Abstract

Abstract Three hundred ten patients with erosive esophagitis were randomized to either open antireflux surgery or continuous therapy with omeprazole. Symptoms, endoscopy, and quality of life questionnaires were used to document the clinical outcomes. Treatment failure was the primary outcome variable. Treatment failure was deemed to have occurred if the patients developed moderate or severe heartburn or regurgitation, grade 2 esophagitis, or milder heartburn with odynophagia or dysphagia. The surgical patients were also considered failures if they required ≥8 wk of omeprazole therapy or if repeat surgery was considered. The medical patients were failures when their primary physician referred them for surgery while on medical therapy or if the patient decided for surgery. Follow-up data were available for 133/155 medically treated patients and 122/155 surgical patients.

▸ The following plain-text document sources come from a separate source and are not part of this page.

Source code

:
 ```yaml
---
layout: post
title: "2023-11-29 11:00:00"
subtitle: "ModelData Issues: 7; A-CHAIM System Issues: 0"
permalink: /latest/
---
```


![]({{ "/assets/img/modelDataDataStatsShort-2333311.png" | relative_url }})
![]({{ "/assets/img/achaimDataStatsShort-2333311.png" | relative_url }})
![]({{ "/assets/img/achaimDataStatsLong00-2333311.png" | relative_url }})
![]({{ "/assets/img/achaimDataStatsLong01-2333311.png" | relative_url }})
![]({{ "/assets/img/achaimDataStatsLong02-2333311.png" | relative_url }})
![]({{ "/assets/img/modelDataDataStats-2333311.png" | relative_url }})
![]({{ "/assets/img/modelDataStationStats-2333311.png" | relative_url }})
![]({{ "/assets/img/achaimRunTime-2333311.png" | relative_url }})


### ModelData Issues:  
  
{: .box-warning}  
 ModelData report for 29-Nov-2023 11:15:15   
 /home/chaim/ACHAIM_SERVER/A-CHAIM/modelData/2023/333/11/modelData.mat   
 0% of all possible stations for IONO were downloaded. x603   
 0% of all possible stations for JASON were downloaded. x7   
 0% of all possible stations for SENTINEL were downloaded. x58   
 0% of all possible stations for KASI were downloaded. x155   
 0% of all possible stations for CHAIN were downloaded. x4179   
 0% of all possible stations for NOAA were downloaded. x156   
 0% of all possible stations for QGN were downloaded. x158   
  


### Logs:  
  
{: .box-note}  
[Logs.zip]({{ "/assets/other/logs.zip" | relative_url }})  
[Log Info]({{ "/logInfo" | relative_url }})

On omeprazole, 20 mg daily, 65/133 patients (49%) were in remission at 5 yr and 83/122 surgical patients (68%) were in remission. The authors state that when the omeprazole dose was increased to 40 or 60 mg/day, surgery was still slightly superior to medical therapy, but there was no statistical difference. The surgery group had more dysphagia, rectal flatus, and inability to belch than the medical group. Quality of life did not differ between the two groups. There were no differences in the outcome of Barrett’s esophagus or the recurrence of strictures. In fact, no new cases of Barrett’s were identified in either group.